在一项新的研究中，来自美国耶鲁大学的研究人员发现目前正被用于治疗心力衰竭和房性心律失常（atrial arrhythmia）的几种药物也有望作为癌细胞的DNA破坏剂，也可能很容易改用为抗癌试剂。相关研究结果于2016年2月29日在线发表在Journal of the American Chemical Society期刊上，论文标题为“Characterization of Cardiac Glycoside Natural Products as Potent Inhibitors of DNA Double-Strand Break Repair by a Whole-Cell Double Immunofluorescence Assay”。

强心苷（cardiac glycosides）是在某些植物和昆虫中发现的具有生物活性的天然产物，有助心脏治疗，这是因为它们导致心脏收缩，从而增加心输出量。它们用于诸如洋地黄毒苷（Digitoxin）和毒毛旋花甙（Strophanthin）之类的处方药中。

如今，耶鲁大学研究人员也发现强心苷阻断肿瘤细胞中的DNA修复。由于肿瘤细胞快速分裂，它们的DNA更容易遭受损伤，因此抑制它们的DNA修复是一种大有希望的策略来选择性杀死这些细胞。已有科学家们注意到现强心苷具有抗癌效应，但是这些效应的科学依据还未很好地理解。在这项新的研究中，耶鲁大学研究人员证实强心苷抑制参与这种DNA修复的两种关键通路。
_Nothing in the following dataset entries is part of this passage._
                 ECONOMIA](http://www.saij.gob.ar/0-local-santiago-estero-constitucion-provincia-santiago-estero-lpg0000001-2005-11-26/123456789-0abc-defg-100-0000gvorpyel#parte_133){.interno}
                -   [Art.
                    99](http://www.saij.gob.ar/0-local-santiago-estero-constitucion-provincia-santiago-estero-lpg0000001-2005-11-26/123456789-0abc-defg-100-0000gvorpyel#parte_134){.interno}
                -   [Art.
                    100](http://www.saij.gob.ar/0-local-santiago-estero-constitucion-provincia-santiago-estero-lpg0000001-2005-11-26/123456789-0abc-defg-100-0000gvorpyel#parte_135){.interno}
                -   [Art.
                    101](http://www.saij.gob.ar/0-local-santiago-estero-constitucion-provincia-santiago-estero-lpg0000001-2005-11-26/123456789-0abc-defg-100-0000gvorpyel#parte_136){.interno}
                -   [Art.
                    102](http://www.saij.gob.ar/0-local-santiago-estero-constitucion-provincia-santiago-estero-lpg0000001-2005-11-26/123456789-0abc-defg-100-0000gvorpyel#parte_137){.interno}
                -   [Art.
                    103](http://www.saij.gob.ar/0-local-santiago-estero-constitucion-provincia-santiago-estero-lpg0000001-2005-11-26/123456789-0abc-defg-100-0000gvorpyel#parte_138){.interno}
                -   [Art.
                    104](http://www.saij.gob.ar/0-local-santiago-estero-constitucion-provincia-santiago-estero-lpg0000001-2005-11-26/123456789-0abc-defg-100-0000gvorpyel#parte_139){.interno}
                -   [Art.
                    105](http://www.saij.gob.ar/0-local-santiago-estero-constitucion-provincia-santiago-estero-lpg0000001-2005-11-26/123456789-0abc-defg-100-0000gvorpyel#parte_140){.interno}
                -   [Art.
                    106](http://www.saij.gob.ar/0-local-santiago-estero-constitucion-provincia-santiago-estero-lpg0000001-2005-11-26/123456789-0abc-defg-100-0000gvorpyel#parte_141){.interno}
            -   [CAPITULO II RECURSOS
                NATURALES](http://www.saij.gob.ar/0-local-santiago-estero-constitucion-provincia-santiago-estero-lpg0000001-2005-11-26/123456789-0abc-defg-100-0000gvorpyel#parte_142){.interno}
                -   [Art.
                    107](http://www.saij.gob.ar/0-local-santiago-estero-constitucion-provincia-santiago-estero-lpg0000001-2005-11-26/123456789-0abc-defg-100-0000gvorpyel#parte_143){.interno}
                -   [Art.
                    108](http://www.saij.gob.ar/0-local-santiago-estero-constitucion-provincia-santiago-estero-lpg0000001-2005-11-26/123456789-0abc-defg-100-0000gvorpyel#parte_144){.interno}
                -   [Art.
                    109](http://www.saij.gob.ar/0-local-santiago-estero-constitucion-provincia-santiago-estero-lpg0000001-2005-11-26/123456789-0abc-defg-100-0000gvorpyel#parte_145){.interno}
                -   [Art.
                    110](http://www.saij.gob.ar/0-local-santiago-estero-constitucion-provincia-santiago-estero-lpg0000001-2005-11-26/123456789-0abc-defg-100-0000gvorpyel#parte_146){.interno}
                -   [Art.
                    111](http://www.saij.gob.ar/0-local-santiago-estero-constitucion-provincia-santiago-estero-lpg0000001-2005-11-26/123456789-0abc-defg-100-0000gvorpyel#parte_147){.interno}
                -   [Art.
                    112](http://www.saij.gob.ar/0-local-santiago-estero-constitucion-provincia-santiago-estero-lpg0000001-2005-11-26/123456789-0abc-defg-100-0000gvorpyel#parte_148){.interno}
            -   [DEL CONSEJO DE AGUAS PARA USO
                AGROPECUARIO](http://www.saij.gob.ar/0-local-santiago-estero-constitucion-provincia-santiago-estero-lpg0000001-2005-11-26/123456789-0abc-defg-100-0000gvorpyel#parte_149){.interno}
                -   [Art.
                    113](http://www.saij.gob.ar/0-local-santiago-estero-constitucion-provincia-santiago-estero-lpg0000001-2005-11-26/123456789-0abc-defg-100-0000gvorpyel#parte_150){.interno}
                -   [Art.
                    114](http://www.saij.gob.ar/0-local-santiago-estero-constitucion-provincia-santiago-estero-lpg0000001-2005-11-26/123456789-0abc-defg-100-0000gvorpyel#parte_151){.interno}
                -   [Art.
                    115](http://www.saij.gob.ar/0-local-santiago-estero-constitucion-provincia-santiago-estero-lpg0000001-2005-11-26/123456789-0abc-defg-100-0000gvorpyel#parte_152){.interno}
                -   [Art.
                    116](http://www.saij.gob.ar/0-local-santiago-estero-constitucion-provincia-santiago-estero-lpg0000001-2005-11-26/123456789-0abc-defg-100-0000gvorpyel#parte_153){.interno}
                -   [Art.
这项研究的研究结果提示着强心苷与磷酸化的DNA损伤关卡蛋白1调节剂（phospho-MDC1）或者E3泛素-蛋白连接酶环指蛋白8（ring finger protein 8, RNF8）相互作用，其中这两种蛋白因子都参与DNA双链断裂修复。

耶鲁大学医学院治疗性放射学助理教授Ranjit Bindra说，“我们与耶鲁大学分子发现中心一起进行高通量药物筛选，从中鉴定出一些令人关注的心脏药物也影响DNA修复。这为开发新的抗癌药物产生治疗上的影响。”
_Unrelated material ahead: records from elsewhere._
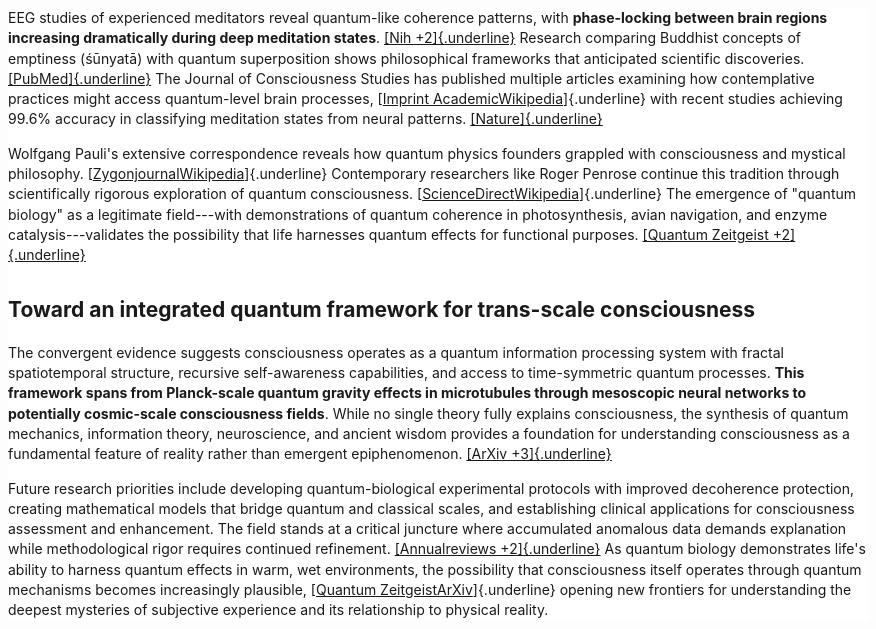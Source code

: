 EEG studies of experienced meditators reveal quantum-like coherence
patterns, with **phase-locking between brain regions increasing
dramatically during deep meditation states**. [[Nih
+2]{.underline}](https://pmc.ncbi.nlm.nih.gov/articles/PMC5261734/)
Research comparing Buddhist concepts of emptiness (śūnyatā) with quantum
superposition shows philosophical frameworks that anticipated scientific
discoveries.
[[PubMed]{.underline}](https://pubmed.ncbi.nlm.nih.gov/18194788/) The
Journal of Consciousness Studies has published multiple articles
examining how contemplative practices might access quantum-level brain
processes, [[Imprint
Academic](https://www.imprint.co.uk/product/jcs/)[Wikipedia](https://en.wikipedia.org/wiki/Journal_of_Consciousness_Studies)]{.underline}
with recent studies achieving 99.6% accuracy in classifying meditation
states from neural patterns.
[[Nature]{.underline}](https://www.nature.com/articles/s41598-024-73789-8)

Wolfgang Pauli\'s extensive correspondence reveals how quantum physics
founders grappled with consciousness and mystical philosophy.
[[Zygonjournal](https://www.zygonjournal.org/article/id/12367/)[Wikipedia](https://en.wikipedia.org/wiki/Quantum_mind)]{.underline}
Contemporary researchers like Roger Penrose continue this tradition
through scientifically rigorous exploration of quantum consciousness.
[[ScienceDirect](https://www.sciencedirect.com/science/article/abs/pii/S0303264722002015)[Wikipedia](https://en.wikipedia.org/wiki/Quantum_mind)]{.underline}
The emergence of \"quantum biology\" as a legitimate field---with
demonstrations of quantum coherence in photosynthesis, avian navigation,
and enzyme catalysis---validates the possibility that life harnesses
quantum effects for functional purposes. [[Quantum Zeitgeist
+2]{.underline}](https://quantumzeitgeist.com/quantum-biology/)

## **Toward an integrated quantum framework for trans-scale consciousness**

The convergent evidence suggests consciousness operates as a quantum
information processing system with fractal spatiotemporal structure,
recursive self-awareness capabilities, and access to time-symmetric
quantum processes. **This framework spans from Planck-scale quantum
gravity effects in microtubules through mesoscopic neural networks to
potentially cosmic-scale consciousness fields**. While no single theory
fully explains consciousness, the synthesis of quantum mechanics,
information theory, neuroscience, and ancient wisdom provides a
foundation for understanding consciousness as a fundamental feature of
reality rather than emergent epiphenomenon. [[ArXiv
+3]{.underline}](https://arxiv.org/abs/1904.10528)

Future research priorities include developing quantum-biological
experimental protocols with improved decoherence protection, creating
mathematical models that bridge quantum and classical scales, and
establishing clinical applications for consciousness assessment and
enhancement. The field stands at a critical juncture where accumulated
anomalous data demands explanation while methodological rigor requires
continued refinement. [[Annualreviews
+2]{.underline}](https://www.annualreviews.org/doi/10.1146/annurev-psych-122216-011845)
As quantum biology demonstrates life\'s ability to harness quantum
effects in warm, wet environments, the possibility that consciousness
itself operates through quantum mechanisms becomes increasingly
plausible, [[Quantum
Zeitgeist](https://quantumzeitgeist.com/quantum-biology/)[ArXiv](https://arxiv.org/abs/1910.08423)]{.underline}
opening new frontiers for understanding the deepest mysteries of
subjective experience and its relationship to physical reality.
耶鲁大学化学教授Seth Herzon说，“我们的方法着重关注利用放射破坏癌细胞的DNA，然后测量在不同化合物存在下的DNA修复速率。总而言之，我们评估了2400种化合物。令人吃惊的是，我们认为强心苷抑制一种被称作53BP1的关键性DNA修复蛋白停留在DNA双链断裂位点上。这是一种非常令人关注的之前未曾预料到的活性。”

Herzon和Bindra说，同样的方法也能够被用来筛选几十万种化合物。他们的下一步就是改善强心苷的抗癌活性，同时调节它们的其他生物学影响。（来源：生物谷 Bioon.com）

Characterization of Cardiac Glycoside Natural Products as Potent Inhibitors of DNA Double-Strand Break Repair by a Whole-Cell Double Immunofluorescence Assay

Abstract  Small-molecule inhibitors of DNA repair pathways are being intensively investigated as primary and adjuvant chemotherapies. We report the discovery that cardiac glycosides, natural products in clinical use for the treatment of heart failure and atrial arrhythmia, are potent inhibitors of DNA double-strand break (DSB) repair. Our data suggest that cardiac glycosides interact with phosphorylated mediator of DNA damage checkpoint protein 1 (phospho-MDC1) or E3 ubiquitin–protein ligase ring finger protein 8 (RNF8), two factors involved in DSB repair, and inhibit the retention of p53 binding protein 1 (53BP1) at the site of DSBs. These observations provide an explanation for the anticancer activity of this class of compounds, which has remained poorly understood for decades, and provide guidance for their clinical applications. This discovery was enabled by the development of the first high-throughput unbiased cellular assay to identify new small-molecule inhibitors of DSB repair. Our assay is based on the fully automated, time-resolved quantification of phospho-SER139-H2AX (γH2AX) and 53BP1 foci, two factors involved in the DNA damage response network, in cells treated with small molecules and ionizing radiation (IR). This primary assay is supplemented by robust secondary assays that establish lead compound potencies and provide further insights into their mechanisms of action. Although the cardiac glycosides were identified in an evaluation of 2366 small molecules, the assay is envisioned to be adaptable to larger compound libraries. The assay is shown to be compatible with small-molecule DNA cleaving agents, such as bleomycin, neocarzinostatin chromophore, and lomaiviticin A, in place of IR.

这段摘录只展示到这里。